Вдохновленный этими прекрасными планами, я выскочил из кровати, твердым шагом прошел через ее спальню, вновь ставшую «нашей», к ставням, чтобы вдохнуть свежего воздуха. Окно на шпингалете оставил полуоткрытым, но, благоговейно следуя предписаниям матушки Лоранс, вернулся к постели и натянул одеяло ей на плечи. Она открыла глаза, поморгала, узнала меня и потянулась ко мне губами за поцелуем. (Чей-то голос во мне некстати грязно выругался.) Я быстренько ее поцеловал и отправился к себе в студию.
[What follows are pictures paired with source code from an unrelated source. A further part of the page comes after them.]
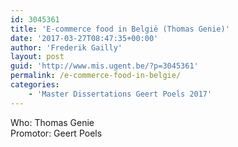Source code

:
 ```yaml
---
id: 3045361
title: 'E-commerce food in België (Thomas Genie)'
date: '2017-03-27T08:47:35+00:00'
author: 'Frederik Gailly'
layout: post
guid: 'http://www.mis.ugent.be/?p=3045361'
permalink: /e-commerce-food-in-belgie/
categories:
    - 'Master Dissertations Geert Poels 2017'
---
```


Who: Thomas Genie  
Promotor: Geert Poels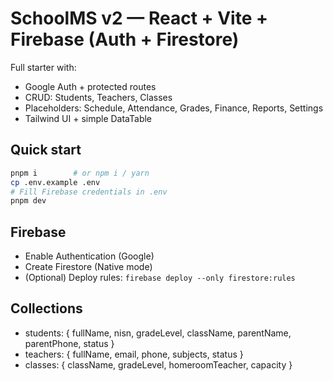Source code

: # SchoolMS v2 — React + Vite + Firebase (Auth + Firestore)
Full starter with:
- Google Auth + protected routes
- CRUD: Students, Teachers, Classes
- Placeholders: Schedule, Attendance, Grades, Finance, Reports, Settings
- Tailwind UI + simple DataTable
## Quick start
```bash
pnpm i        # or npm i / yarn
cp .env.example .env
# Fill Firebase credentials in .env
pnpm dev
```
## Firebase
- Enable Authentication (Google)
- Create Firestore (Native mode)
- (Optional) Deploy rules: `firebase deploy --only firestore:rules`
## Collections
- students: { fullName, nisn, gradeLevel, className, parentName, parentPhone, status }
- teachers: { fullName, email, phone, subjects, status }
- classes: { className, gradeLevel, homeroomTeacher, capacity }
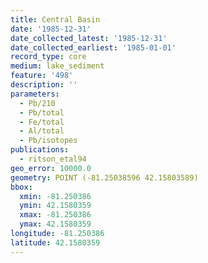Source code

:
 ```yaml
---
title: Central Basin
date: '1985-12-31'
date_collected_latest: '1985-12-31'
date_collected_earliest: '1985-01-01'
record_type: core
medium: lake_sediment
feature: '498'
description: ''
parameters:
  - Pb/210
  - Pb/total
  - Fe/total
  - Al/total
  - Pb/isotopes
publications:
  - ritson_etal94
geo_error: 10000.0
geometry: POINT (-81.25038596 42.15803589)
bbox:
  xmin: -81.250386
  ymin: 42.1580359
  xmax: -81.250386
  ymax: 42.1580359
longitude: -81.250386
latitude: 42.1580359
---
```

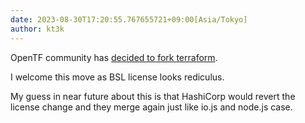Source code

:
 ```yaml
---
date: 2023-08-30T17:20:55.767655721+09:00[Asia/Tokyo]
author: kt3k
---
```

OpenTF community has [decided to fork terraform](https://opentf.org/announcement).

I welcome this move as BSL license looks rediculus.

My guess in near future about this is that HashiCorp would revert the license change and they merge again just like io.js and node.js case.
Там бросился на свою походную койку, которую, как мне казалось, навсегда оставил двенадцать часов тому назад, и вытянулся на ней, довольный, что снова очутился один. Слишком быстро у меня появились кое-какие привычки, и теперь мне будет трудно столь же быстро от них избавиться. Надо сказать, что прошла всего лишь неделя с тех пор, как я отправился к Ни-Гроша за деньгами. Время пронеслось с быстротой молнии – молнии, испепелившей деревья и умы, опустошившей каштаны и сердца. (Иногда этот болтливый голосок внутри меня снова начинал явственно звучать.)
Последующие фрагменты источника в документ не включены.